Source material

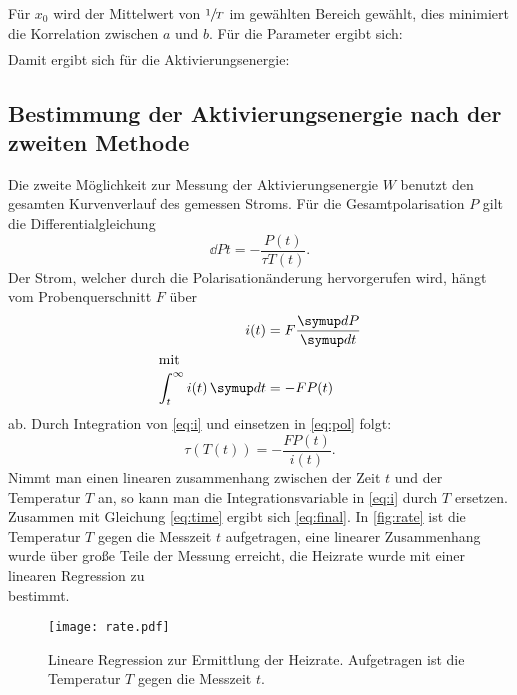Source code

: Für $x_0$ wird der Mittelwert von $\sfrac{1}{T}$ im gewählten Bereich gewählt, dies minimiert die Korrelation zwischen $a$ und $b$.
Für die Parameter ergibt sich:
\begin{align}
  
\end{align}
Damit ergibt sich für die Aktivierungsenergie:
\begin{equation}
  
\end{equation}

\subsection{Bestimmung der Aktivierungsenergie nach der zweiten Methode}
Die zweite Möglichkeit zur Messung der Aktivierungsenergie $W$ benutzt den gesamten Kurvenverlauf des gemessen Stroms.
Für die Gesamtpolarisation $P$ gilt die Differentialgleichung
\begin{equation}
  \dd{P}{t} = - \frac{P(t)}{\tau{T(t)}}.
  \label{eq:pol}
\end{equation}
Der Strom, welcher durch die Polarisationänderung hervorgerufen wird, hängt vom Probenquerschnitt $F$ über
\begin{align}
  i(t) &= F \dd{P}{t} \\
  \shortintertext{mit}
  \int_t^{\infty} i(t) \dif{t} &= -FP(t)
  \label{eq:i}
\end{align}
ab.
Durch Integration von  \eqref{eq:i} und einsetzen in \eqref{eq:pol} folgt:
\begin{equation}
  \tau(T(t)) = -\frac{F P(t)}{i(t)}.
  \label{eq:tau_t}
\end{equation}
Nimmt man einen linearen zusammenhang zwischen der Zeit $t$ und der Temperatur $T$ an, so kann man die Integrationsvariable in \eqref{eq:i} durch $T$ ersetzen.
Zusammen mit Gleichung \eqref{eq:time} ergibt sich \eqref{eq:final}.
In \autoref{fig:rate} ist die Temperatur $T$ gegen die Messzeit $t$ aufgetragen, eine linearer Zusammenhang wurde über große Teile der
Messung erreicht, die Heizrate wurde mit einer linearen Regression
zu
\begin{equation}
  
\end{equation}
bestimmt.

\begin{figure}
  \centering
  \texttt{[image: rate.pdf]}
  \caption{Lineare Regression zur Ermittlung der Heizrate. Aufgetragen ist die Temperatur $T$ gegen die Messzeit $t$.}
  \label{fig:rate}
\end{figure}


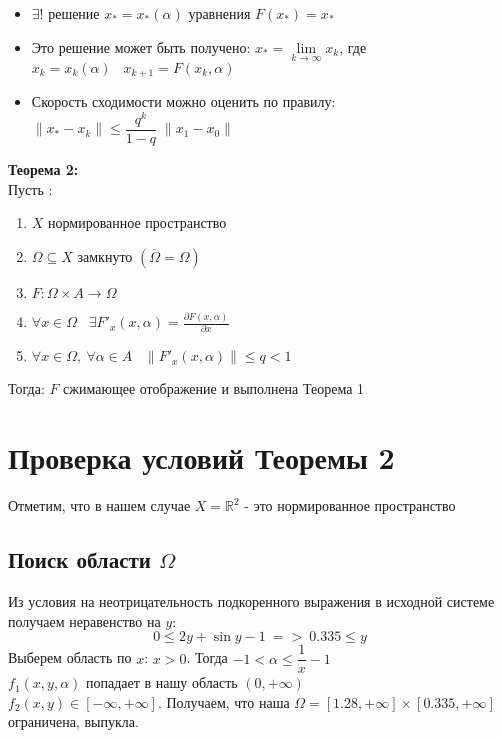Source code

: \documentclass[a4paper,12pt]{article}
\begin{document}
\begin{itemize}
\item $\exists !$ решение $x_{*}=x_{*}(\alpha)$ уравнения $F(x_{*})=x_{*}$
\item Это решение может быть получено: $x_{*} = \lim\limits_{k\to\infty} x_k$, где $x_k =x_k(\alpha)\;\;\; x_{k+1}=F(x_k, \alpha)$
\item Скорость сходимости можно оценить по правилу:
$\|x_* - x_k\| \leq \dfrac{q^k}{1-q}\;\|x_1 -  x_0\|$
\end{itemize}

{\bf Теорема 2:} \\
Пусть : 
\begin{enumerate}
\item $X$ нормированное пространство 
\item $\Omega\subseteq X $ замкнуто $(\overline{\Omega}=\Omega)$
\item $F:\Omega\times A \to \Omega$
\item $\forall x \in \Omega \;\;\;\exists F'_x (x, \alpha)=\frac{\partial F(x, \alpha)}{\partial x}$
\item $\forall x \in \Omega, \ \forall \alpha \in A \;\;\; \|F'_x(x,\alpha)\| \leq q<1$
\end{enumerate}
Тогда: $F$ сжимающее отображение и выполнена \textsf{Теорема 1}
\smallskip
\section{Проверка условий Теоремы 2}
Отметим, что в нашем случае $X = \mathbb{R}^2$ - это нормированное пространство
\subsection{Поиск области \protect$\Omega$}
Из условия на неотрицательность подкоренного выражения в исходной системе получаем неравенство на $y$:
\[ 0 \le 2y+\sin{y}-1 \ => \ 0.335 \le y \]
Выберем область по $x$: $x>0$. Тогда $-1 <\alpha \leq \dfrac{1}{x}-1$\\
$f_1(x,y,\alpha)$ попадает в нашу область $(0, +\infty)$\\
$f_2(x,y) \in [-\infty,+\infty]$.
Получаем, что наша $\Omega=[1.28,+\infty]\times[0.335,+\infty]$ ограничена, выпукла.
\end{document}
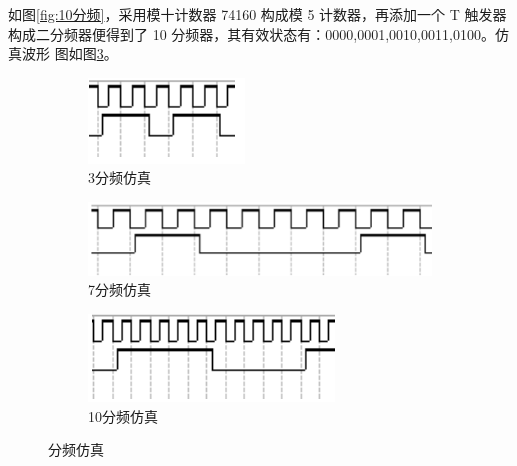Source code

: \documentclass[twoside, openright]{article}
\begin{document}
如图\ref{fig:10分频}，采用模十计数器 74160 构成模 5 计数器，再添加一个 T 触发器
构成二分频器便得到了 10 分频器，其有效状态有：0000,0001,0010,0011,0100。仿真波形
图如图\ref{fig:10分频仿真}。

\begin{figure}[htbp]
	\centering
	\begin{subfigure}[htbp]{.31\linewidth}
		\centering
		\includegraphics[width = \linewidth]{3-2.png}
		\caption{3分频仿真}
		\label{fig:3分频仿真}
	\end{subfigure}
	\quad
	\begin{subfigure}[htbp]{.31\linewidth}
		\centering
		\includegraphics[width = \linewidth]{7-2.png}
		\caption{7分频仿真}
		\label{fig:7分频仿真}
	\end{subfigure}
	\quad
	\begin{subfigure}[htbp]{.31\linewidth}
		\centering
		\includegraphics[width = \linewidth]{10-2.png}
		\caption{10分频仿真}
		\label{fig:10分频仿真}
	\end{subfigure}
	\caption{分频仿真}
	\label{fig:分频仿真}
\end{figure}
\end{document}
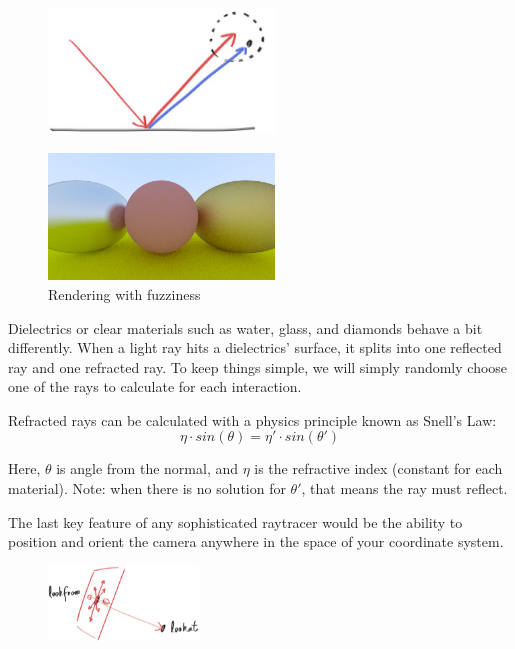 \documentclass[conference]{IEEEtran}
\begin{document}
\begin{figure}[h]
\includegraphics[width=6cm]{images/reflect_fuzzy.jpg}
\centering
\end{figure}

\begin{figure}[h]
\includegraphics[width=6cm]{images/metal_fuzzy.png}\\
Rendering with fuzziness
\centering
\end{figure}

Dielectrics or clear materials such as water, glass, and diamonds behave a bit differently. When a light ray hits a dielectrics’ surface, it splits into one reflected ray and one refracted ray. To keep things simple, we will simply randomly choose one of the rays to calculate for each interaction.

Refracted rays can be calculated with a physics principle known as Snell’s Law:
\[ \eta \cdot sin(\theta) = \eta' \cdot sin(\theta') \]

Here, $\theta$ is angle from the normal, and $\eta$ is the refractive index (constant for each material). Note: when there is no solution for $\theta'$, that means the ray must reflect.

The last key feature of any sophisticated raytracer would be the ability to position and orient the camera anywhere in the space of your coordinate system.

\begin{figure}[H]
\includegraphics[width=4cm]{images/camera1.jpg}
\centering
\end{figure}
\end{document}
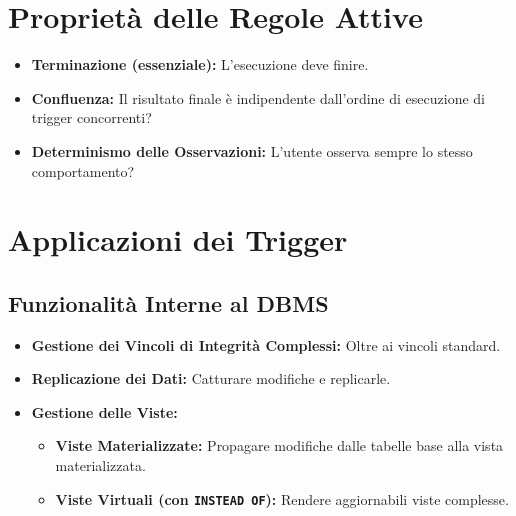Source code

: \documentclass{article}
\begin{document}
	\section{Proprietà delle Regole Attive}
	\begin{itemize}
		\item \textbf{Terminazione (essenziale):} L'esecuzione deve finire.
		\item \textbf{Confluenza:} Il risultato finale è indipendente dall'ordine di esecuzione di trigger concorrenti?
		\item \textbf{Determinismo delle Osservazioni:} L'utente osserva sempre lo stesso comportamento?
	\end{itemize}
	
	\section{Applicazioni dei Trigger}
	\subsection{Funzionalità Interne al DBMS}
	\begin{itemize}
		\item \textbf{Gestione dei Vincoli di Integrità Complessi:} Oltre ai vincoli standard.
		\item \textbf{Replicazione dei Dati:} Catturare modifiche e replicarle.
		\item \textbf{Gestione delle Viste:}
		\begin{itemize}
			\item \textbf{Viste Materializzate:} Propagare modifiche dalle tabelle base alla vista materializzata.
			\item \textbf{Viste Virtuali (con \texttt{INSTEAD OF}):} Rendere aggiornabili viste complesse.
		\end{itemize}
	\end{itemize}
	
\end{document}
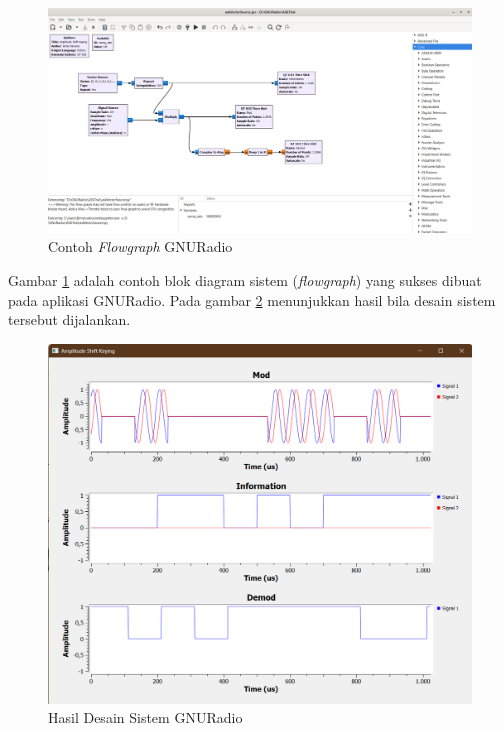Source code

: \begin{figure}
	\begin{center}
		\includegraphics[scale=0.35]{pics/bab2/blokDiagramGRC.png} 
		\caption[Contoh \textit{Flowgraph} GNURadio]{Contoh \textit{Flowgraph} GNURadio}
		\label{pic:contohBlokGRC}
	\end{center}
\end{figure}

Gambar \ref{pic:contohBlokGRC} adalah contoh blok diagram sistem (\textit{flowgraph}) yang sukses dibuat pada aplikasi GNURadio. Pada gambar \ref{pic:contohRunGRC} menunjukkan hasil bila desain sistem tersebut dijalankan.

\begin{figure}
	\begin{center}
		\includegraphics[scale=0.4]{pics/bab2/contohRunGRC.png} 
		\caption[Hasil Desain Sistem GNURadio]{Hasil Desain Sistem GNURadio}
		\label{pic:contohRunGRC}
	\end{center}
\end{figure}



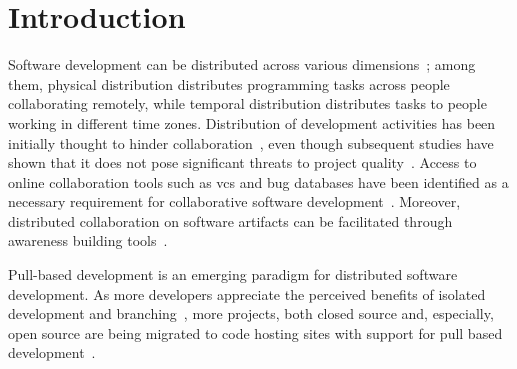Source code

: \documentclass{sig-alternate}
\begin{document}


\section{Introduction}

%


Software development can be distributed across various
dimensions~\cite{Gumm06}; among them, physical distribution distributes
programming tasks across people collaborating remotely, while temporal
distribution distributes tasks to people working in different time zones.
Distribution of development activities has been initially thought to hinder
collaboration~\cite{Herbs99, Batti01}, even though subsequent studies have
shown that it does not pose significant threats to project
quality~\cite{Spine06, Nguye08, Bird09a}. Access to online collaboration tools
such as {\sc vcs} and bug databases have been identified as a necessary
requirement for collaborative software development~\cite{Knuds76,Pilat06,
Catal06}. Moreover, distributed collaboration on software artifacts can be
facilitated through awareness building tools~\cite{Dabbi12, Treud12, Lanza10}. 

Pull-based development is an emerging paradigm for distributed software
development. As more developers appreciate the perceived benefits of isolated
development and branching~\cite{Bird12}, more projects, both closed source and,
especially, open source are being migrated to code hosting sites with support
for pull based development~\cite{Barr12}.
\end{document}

Your task
The lines in the records above that include the word "subsection" must be copied out.

Answer area
\subsection{Bestimmung der Aktivierungsenergie nach der zweiten Methode}
\subsection{Поиск области \protect$\Omega$}
	\subsection{Funzionalità Interne al DBMS}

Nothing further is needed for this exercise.